===== Data
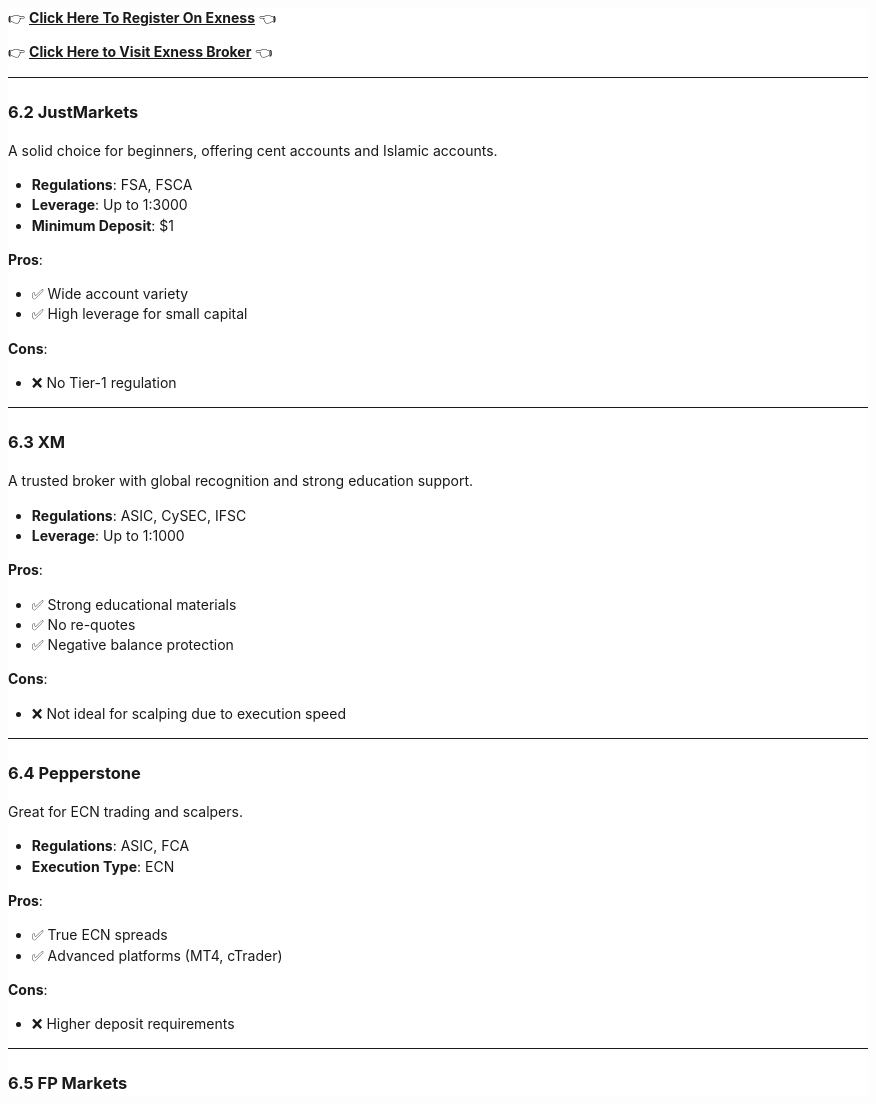 👉 [**Click Here To Register On Exness**](https://one.exnesstrack.org/boarding/sign-up/a/newup2) 👈

👉 [**Click Here to Visit Exness Broker**](https://one.exnesstrack.org/a/newup2) 👈

---

### 6.2 JustMarkets

A solid choice for beginners, offering cent accounts and Islamic accounts.

- **Regulations**: FSA, FSCA
- **Leverage**: Up to 1:3000
- **Minimum Deposit**: $1

**Pros**:
- ✅ Wide account variety
- ✅ High leverage for small capital

**Cons**:
- ❌ No Tier-1 regulation

---

### 6.3 XM

A trusted broker with global recognition and strong education support.

- **Regulations**: ASIC, CySEC, IFSC
- **Leverage**: Up to 1:1000

**Pros**:
- ✅ Strong educational materials
- ✅ No re-quotes
- ✅ Negative balance protection

**Cons**:
- ❌ Not ideal for scalping due to execution speed

---

### 6.4 Pepperstone

Great for ECN trading and scalpers.

- **Regulations**: ASIC, FCA
- **Execution Type**: ECN

**Pros**:
- ✅ True ECN spreads
- ✅ Advanced platforms (MT4, cTrader)

**Cons**:
- ❌ Higher deposit requirements

---

### 6.5 FP Markets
==========
* **Work instruction**: Among the lines of the data, which ones contain the word "ASIC"? Show them.

* **Worked solution**:
- **Regulations**: ASIC, CySEC, IFSC
- **Regulations**: ASIC, FCA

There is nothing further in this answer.